What I find more interesting is the deeper meaning of the song itself. Toyota thought it was just about passengers. But there’s more. The credits for the song go to Iggy Pop for the lyrics and to Ricky Gardiner for the catchy guitar riff. Mr David Bowie produced it and sung the backing vocals. This happened in 1976 during an exceptionally busy period in Bowie’s career.
As is well known, Bowie was living in Berlin and Iggy Pop, for a time, shared a crumby flat with Bowie at Hauptstrasse 155 (I think Bowie asked him to leave). If Toyota had listened to the song carefully they’d see the text as being a sharp critique of the passenger. He’s sitting behind glass, looking indifferently at the poverty and deprivation outside. It’s not a pretty picture of long drives in the country but of mysterious night time rides in the city’s darker corners.
The implications are of sordid, seamy activities perhaps. Is this passenger collecting hookers? Is he out to score some cocaine? Is he just driving around, bored as only the rich can be, to see just how far he is from the rest of humanity? It’s a picture not of plutocratic luxury but of a person cut off from the rest of the world, imprisoned in some way inside the car, rich but not free. If he gets out he might be torn limb from limb by hungry zombies.
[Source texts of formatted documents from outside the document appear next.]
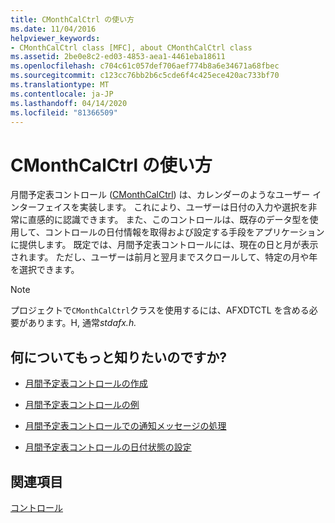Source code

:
 ```yaml
---
title: CMonthCalCtrl の使い方
ms.date: 11/04/2016
helpviewer_keywords:
- CMonthCalCtrl class [MFC], about CMonthCalCtrl class
ms.assetid: 2be0e8c2-ed03-4853-aea1-4461eba18611
ms.openlocfilehash: c704c61c057def706aef774b8a6e34671a68fbec
ms.sourcegitcommit: c123cc76bb2b6c5cde6f4c425ece420ac733bf70
ms.translationtype: MT
ms.contentlocale: ja-JP
ms.lasthandoff: 04/14/2020
ms.locfileid: "81366509"
---
```

# <a name="using-cmonthcalctrl"></a>CMonthCalCtrl の使い方

月間予定表コントロール ([CMonthCalCtrl](../mfc/reference/cmonthcalctrl-class.md)) は、カレンダーのようなユーザー インターフェイスを実装します。 これにより、ユーザーは日付の入力や選択を非常に直感的に認識できます。 また、このコントロールは、既存のデータ型を使用して、コントロールの日付情報を取得および設定する手段をアプリケーションに提供します。 既定では、月間予定表コントロールには、現在の日と月が表示されます。 ただし、ユーザーは前月と翌月までスクロールして、特定の月や年を選択できます。

> [!NOTE]
> プロジェクトで`CMonthCalCtrl`クラスを使用するには、AFXDTCTL を含める必要があります。H, 通常*stdafx.h.*

## <a name="what-do-you-want-to-know-more-about"></a>何についてもっと知りたいのですか?

- [月間予定表コントロールの作成](../mfc/creating-the-month-calendar-control.md)

- [月間予定表コントロールの例](../mfc/month-calendar-control-examples.md)

- [月間予定表コントロールでの通知メッセージの処理](../mfc/processing-notification-messages-in-month-calendar-controls.md)

- [月間予定表コントロールの日付状態の設定](../mfc/setting-the-day-state-of-a-month-calendar-control.md)

## <a name="see-also"></a>関連項目

[コントロール](../mfc/controls-mfc.md)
That’s one reading. The other is that perhaps Iggy Pop is singing about David Bowie. Bowie can’t drive and I could imagine the rather impecunious Pop experiencing some jealousy over Bowie’s more exalted position in the rock pantheon. Perhaps the passenger is Pop’s host in Berlin and the car is a Mercedes S –class (see above).
Of course, the text of the song refers to winding ocean drives of which Berlin is rather in short supply. But allowing for a little artistic licence, Iggy is just having a little stab at his successful host, or perhaps drawing attention to Bowie’s indifference to the Berlin world in which he is doing his social tourism. I have not read this interpretation elsewhere but it is possible that the song is a mix of all of these ideas. Personally, I can’t help thinking that there was more to Iggy Pop’s relationship with Bowie than just clubs and some song-writing.
Rather, there may have been a tension that came out in the song as a resentment of what, to Pop, might have seemed like Bowie’s easy ride and effortless rise to the top. Thus, we have now several reasons why Toyota’s PR firm might have thought again about using this song with these lyrics to push their sleeping pill: buy a Toyota Avensis and be a callous jerk. Now that’s a fantastic pitch….
**No, seriously. It’s dull. Did you imagine I had some snippet of trivia to reveal down here?